Since the CTA was initially passed, the Financial Crimes Enforcement Network (FinCEN), a bureau of the U.S. Treasury, has worked to promulgate rules that would implement and clarify the CTA’s requirements. On September 30, 2023, FinCEN adopted a final rule, the Beneficial Ownership Information Reporting Rule (hereinafter, "Rule"), which implements the CTA.

In a nutshell, the Rule requires certain U.S. and foreign businesses to file Beneficial Ownership Information Reports (BOIRs) regarding their beneficial owners and, in some instances, their company applicants. The Rule addresses which businesses must file BOIRs, what information they must report in a BOIR, and the deadlines for BOIRs. The Rule’s requirements are summarized further below.

For more information, FinCEN has drafted a CTA Compliance Guide, which can be found here.

Who?

An entity must file a BOIR if it meets the definition of a reporting company and does not qualify for an exemption.

Reporting companies fall under two categories: domestic and foreign reporting companies. A domestic reporting company is a corporation, limited liability company, or other entity that is created by the filing of a document with a secretary of state or similar office. Depending on the laws of the state of formation, certain partnerships may be considered reporting companies under the CTA. A foreign reporting company is a corporation, limited liability company, or other entity formed under the law of a foreign country and registered to do business in the United States by the filing of a document with a secretary of state or similar office.

There are 23 exemptions under the Rule, many of which apply to large, regulated companies. For example, exemptions apply for SEC reporting companies; entities subject to government regulation, such as banks, credit unions, insurance companies, or money services businesses; and large operating companies (that is, companies with (1) at least 20 full-time employees in the U.S., (2) a physical office in the U.S., and (3) previously filed federal income tax returns showing more than $5 million in gross receipts or sales).

What?

First, the Rule requires all reporting companies to identify, and provide certain information about, beneficial owners – defined as individuals who, either directly or indirectly, (1) own or control at least 25% of the ownership interests of a reporting company, or (2) exercise “substantial control” over the reporting company. As to the latter, FinCEN advises that an individual wields substantial control over a reporting company if he or she meets any of the four general criteria: (1) the individual is a senior officer; (2) the individual has authority to appoint or remove certain officers or a majority of directors of the reporting company; (3) the individual is an important decision-maker; or (4) the individual has any other form of substantial control over the reporting company.

Although there are certain exceptions to the definition of a beneficial owner, such as minors and inheritors, the definition covers a wide range of circumstances. On one end, it covers individuals who have no ownership interest whatsoever in a reporting company but have substantial authority over the reporting company’s business operations. On the other end, it covers individuals who have a substantial ownership interest but who are not actively involved in the business’s affairs.

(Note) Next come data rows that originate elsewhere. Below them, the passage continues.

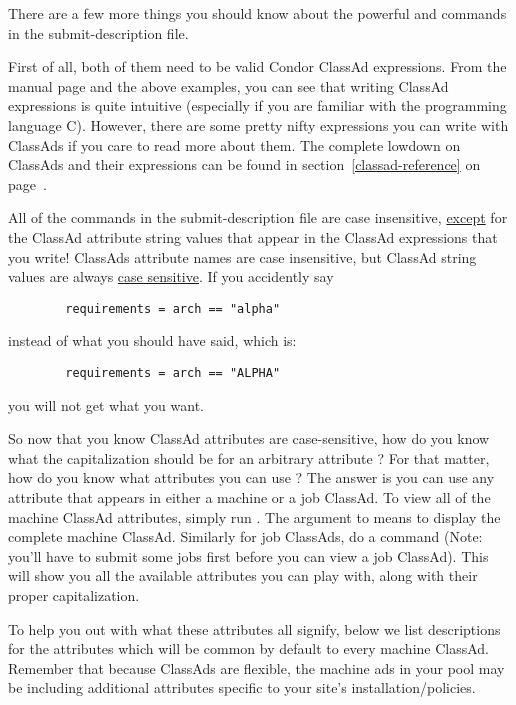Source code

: There are a few more things you should know about the powerful
 and  commands in the submit-description file.

First of all, both of them need to be valid Condor ClassAd expressions.
From the  manual page and the above examples, you can see
that writing ClassAd expressions is quite intuitive (especially if you
are familiar with the programming language C).  However, there are some
pretty nifty expressions you can write with ClassAds if you care to read
more about them.  The complete lowdown on ClassAds and their expressions
can be found in section~\ref{classad-reference} on 
page~\pageref{classad-reference}.

All of the commands in the submit-description file are case insensitive, 
\underline{except} for the ClassAd attribute string values that appear in the
ClassAd expressions that you write!  ClassAds attribute names are
case insensitive, but ClassAd string
values are always \underline{case sensitive}.  If you accidently say
\begin{verbatim}
        requirements = arch == "alpha"
\end{verbatim}
instead of what you should have said, which is:
\begin{verbatim}
        requirements = arch == "ALPHA"
\end{verbatim}
you will not get what you want.

So now that you know ClassAd attributes are case-sensitive, how do you
know what the capitalization should be for an arbitrary attribute ?  For
that matter, how do you know what attributes you can use ?  The answer
is you can use any attribute that appears in either a machine or a job
ClassAd.  To view all of the machine ClassAd attributes, simply run .  The  argument to
 means to display the complete machine ClassAd.  Similarly
for job ClassAds, do a  command (Note: you'll have to submit some
jobs first before you can view a job ClassAd).  This
will show you all the available attributes you can play with, along with their
proper capitalization.  

To help you out with what these attributes all signify, below we list
descriptions for the attributes which will be common by default to every
machine ClassAd. Remember that because ClassAds are flexible, the
machine ads in your pool may be including additional attributes specific
to your site's installation/policies. 
\label{user-man-machad}



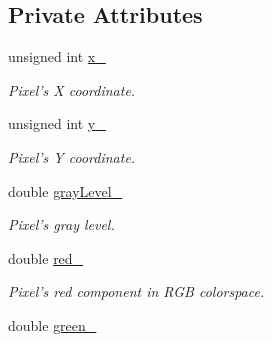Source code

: \subsection*{Private Attributes}
\begin{CompactItemize}
\item 
\hypertarget{class_pixel_9f8a45ad3cbcab59543e4f7d4842ae6d}{
unsigned int \hyperlink{class_pixel_9f8a45ad3cbcab59543e4f7d4842ae6d}{x\_\-}}
\label{class_pixel_9f8a45ad3cbcab59543e4f7d4842ae6d}

\begin{CompactList}\small\item\em Pixel's X coordinate. \item\end{CompactList}\item 
\hypertarget{class_pixel_da45113dcf9ef4a0c3d5052db42da355}{
unsigned int \hyperlink{class_pixel_da45113dcf9ef4a0c3d5052db42da355}{y\_\-}}
\label{class_pixel_da45113dcf9ef4a0c3d5052db42da355}

\begin{CompactList}\small\item\em Pixel's Y coordinate. \item\end{CompactList}\item 
\hypertarget{class_pixel_545bed829ed92f39962a30ace0d7e88d}{
double \hyperlink{class_pixel_545bed829ed92f39962a30ace0d7e88d}{grayLevel\_\-}}
\label{class_pixel_545bed829ed92f39962a30ace0d7e88d}

\begin{CompactList}\small\item\em Pixel's gray level. \item\end{CompactList}\item 
\hypertarget{class_pixel_7b7fcc89637b192817dc98bc888a8d7d}{
double \hyperlink{class_pixel_7b7fcc89637b192817dc98bc888a8d7d}{red\_\-}}
\label{class_pixel_7b7fcc89637b192817dc98bc888a8d7d}

\begin{CompactList}\small\item\em Pixel's red component in RGB colorspace. \item\end{CompactList}\item 
\hypertarget{class_pixel_eb119b3fac6cf28c190dffe0bbca4d1b}{
double \hyperlink{class_pixel_eb119b3fac6cf28c190dffe0bbca4d1b}{green\_\-}}
\label{class_pixel_eb119b3fac6cf28c190dffe0bbca4d1b}


\end{CompactItemize}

Second, the Rule requires reporting companies created or registered after January 1, 2024, to identify and provide certain information about company applicants. A company applicant is defined as an individual who directly files or is primarily responsible for directing or controlling the filing of the document that creates or registers the reporting company. Such a definition would include lawyers that assist their clients with forming new businesses.

For each beneficial owner and company applicant, the Rule requires the reporting company to provide the following details, among others: (1) full legal name; (2) date of birth; (3) current residential address; and (4) a unique identification number from a valid identification document, such as a passport or driver’s license.  

A person submitting a BOIR to FinCEN must certify that the information contained within the BOIR is true, correct, and complete.

When?

FinCEN began accepting BOIRs on January 1, 2024. Reporting companies that already existed as of January 1, 2024, will have a full year – until January 1, 2025 – to file their initial BOIRs.

Reporting companies created or registered this year – after January 1, 2024, but before January 1, 2025 – must file their initial BOIRs within 90 days after receiving actual or public notice that their creation or registration is effective.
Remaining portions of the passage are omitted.